+++ Extracted data

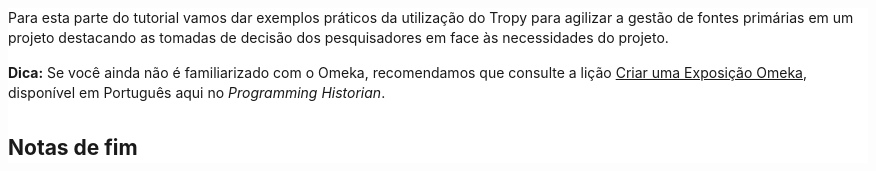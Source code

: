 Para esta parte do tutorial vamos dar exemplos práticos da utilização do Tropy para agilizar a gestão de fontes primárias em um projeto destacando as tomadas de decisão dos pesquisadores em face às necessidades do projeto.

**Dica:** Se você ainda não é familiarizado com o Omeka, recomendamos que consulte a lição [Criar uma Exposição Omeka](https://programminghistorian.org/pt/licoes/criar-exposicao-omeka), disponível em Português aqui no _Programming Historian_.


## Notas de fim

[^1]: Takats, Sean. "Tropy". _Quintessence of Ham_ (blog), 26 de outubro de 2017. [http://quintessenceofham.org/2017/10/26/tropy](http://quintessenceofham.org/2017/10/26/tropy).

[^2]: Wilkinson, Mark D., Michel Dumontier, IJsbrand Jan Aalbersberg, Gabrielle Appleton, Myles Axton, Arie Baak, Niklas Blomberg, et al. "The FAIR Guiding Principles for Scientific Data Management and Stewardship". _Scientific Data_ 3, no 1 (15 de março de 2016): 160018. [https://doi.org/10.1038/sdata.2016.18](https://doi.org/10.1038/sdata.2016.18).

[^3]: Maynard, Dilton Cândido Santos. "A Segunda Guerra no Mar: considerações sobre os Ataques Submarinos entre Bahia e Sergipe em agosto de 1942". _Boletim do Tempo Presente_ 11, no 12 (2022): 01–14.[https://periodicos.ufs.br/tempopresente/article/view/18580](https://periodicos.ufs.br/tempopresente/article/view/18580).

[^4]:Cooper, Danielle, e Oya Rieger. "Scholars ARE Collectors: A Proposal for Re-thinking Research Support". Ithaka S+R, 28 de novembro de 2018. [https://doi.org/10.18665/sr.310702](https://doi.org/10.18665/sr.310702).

++++++
+++ Extracted data

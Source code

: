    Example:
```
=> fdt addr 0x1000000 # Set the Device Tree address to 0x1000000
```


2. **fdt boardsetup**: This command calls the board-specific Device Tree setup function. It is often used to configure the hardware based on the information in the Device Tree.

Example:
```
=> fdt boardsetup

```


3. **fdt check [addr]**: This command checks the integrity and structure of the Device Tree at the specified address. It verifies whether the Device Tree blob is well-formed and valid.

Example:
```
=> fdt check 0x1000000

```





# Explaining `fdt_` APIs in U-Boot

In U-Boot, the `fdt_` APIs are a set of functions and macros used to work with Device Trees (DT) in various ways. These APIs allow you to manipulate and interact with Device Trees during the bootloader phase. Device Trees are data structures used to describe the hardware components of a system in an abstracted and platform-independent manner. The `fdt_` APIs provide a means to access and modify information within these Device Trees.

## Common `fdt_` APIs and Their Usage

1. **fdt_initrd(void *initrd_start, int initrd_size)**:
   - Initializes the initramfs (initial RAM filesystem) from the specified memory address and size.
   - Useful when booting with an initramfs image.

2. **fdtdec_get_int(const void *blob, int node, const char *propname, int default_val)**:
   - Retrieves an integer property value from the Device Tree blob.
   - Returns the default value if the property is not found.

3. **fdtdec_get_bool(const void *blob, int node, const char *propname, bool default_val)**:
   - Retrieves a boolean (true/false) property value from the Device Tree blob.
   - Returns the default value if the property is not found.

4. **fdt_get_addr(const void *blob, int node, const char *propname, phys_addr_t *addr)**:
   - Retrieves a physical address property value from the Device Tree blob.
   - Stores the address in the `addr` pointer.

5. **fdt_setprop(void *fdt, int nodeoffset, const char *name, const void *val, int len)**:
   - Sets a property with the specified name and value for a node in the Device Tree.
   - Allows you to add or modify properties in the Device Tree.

++++++

◆ Exercise aim ◆
In the listing above, transcribe exactly everything from the line containing "- Stores the" down to the line containing "- Allows you", including both and nothing more.

◆ Result for this task ◆
   - Stores the address in the `addr` pointer.

5. **fdt_setprop(void *fdt, int nodeoffset, const char *name, const void *val, int len)**:
   - Sets a property with the specified name and value for a node in the Device Tree.
   - Allows you to add or modify properties in the Device Tree.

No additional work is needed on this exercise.